Caging Skies
Like many Viennese boys of the late 1930s, Johannes Betzler joins the Hitler Youth, in which he takes great pride, and swallows the Nazi message whole, to his parents’ dismay. When the war comes, he figures out that they’re hiding a young Jewish woman, Elsa, behind a false wall. Outraged, he barely contains himself, until a bomb disfigures him during an enemy air raid, after which he becomes interested in Elsa and, gradually, consumed by her.
From this premise comes a bold novel of great fierceness, insight, and emotional savagery. I admire Leunens’s refusal to soft-soap anything, even as, while reading, I had to put the book down and pace around the room. But if you stick with Caging Skies, you’ll get an entire era distilled into two people, a Tolstoyan marvel. The truism about scratching a bully and finding an ineffectual, strutting egotist scared of his inadequacy emerges in black and white. But Leunens goes further, showing why and how, and the lies and self-deception required. It’s absolutely remarkable how she exposes Johannes as a pitiful, self-satisfying beast, casting the world in his own image and himself as victim. This is pure narcissism, but it’s more than that; the portrayal tacitly evokes current politics and personalities in frightening colors.
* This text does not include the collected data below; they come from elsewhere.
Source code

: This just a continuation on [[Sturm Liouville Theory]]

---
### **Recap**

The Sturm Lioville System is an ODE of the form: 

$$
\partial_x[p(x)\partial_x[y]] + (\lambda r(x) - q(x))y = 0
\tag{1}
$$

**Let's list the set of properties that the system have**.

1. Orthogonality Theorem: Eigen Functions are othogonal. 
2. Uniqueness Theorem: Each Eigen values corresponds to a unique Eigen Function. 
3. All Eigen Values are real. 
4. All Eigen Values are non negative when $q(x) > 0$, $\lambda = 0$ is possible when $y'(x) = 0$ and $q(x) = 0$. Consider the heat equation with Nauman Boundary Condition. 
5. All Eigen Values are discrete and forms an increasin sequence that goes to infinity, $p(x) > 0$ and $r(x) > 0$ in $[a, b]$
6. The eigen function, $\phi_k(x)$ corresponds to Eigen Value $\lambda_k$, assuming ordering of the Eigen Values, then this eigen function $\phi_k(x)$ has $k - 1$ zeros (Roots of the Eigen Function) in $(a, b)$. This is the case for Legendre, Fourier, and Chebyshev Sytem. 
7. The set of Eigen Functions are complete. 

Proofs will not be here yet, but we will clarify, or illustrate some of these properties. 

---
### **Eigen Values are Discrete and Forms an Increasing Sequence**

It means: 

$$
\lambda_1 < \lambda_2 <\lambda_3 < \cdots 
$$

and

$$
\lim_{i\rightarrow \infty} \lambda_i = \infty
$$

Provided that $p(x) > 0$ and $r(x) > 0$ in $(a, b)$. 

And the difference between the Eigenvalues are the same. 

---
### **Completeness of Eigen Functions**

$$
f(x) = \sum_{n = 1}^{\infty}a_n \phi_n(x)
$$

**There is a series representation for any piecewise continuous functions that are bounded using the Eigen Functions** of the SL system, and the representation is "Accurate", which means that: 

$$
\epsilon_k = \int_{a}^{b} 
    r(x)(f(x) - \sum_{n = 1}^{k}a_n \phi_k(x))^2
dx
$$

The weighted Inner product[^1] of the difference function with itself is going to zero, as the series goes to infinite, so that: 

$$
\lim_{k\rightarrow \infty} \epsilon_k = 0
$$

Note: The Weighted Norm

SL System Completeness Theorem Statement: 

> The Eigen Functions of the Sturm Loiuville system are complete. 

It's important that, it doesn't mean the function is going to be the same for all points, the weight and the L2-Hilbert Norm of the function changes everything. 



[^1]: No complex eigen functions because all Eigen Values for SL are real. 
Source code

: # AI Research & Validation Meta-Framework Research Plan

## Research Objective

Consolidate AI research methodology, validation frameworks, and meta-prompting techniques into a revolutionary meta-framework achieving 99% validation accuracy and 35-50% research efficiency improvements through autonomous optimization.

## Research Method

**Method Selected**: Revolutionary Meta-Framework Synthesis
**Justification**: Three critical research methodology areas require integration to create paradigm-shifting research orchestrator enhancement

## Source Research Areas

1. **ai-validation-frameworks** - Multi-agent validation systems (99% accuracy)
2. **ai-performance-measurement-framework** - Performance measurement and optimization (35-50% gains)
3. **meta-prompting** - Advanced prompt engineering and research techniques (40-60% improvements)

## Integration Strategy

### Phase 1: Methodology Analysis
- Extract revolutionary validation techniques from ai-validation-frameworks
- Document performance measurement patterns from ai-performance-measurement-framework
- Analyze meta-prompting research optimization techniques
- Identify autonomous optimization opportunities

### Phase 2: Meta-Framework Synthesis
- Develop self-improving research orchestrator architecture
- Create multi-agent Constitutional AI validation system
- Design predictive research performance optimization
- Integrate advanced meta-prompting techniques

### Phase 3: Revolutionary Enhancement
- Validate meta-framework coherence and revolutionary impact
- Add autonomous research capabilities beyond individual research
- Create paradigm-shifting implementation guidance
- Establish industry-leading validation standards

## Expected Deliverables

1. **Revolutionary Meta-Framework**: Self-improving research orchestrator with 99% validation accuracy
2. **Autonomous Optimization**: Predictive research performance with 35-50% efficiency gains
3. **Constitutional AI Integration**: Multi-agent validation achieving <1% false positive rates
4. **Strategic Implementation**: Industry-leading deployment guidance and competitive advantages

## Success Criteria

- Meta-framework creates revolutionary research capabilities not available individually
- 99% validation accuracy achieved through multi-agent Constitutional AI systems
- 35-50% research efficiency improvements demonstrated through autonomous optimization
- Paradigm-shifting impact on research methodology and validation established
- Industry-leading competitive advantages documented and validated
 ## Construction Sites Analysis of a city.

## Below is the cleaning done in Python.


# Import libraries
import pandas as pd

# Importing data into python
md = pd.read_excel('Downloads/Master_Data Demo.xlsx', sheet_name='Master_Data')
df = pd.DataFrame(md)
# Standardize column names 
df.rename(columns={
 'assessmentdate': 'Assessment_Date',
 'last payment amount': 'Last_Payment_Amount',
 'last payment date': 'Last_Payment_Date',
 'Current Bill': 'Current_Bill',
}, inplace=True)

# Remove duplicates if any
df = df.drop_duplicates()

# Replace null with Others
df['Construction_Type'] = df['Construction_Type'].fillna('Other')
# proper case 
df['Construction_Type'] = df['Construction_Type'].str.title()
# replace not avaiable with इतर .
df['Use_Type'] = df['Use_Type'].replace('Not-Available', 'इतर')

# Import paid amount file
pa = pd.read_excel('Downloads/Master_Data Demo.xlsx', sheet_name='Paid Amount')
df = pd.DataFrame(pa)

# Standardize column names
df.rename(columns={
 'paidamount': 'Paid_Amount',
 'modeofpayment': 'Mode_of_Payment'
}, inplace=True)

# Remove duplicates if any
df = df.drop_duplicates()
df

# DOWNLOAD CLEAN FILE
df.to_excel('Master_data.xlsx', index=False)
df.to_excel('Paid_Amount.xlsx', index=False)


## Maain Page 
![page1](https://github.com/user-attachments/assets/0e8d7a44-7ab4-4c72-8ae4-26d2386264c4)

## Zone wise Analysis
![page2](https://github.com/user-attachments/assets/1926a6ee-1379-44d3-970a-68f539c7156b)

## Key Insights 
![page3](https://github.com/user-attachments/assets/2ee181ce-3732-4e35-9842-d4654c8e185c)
I do question aspects of the relationship between Johannes and Elsa. Are we meant to think that the Jews’ murderers actually loved them, in a perverse way? Is Elsa meant to represent all Jews, or does she become Johannes’s creature, spawn of his twisted mind? I have trouble accepting the nature of the connection between these two. Nevertheless, as historical fiction, Caging Skies re-creates an era from the inside, and lovers of the literary will find plenty to admire.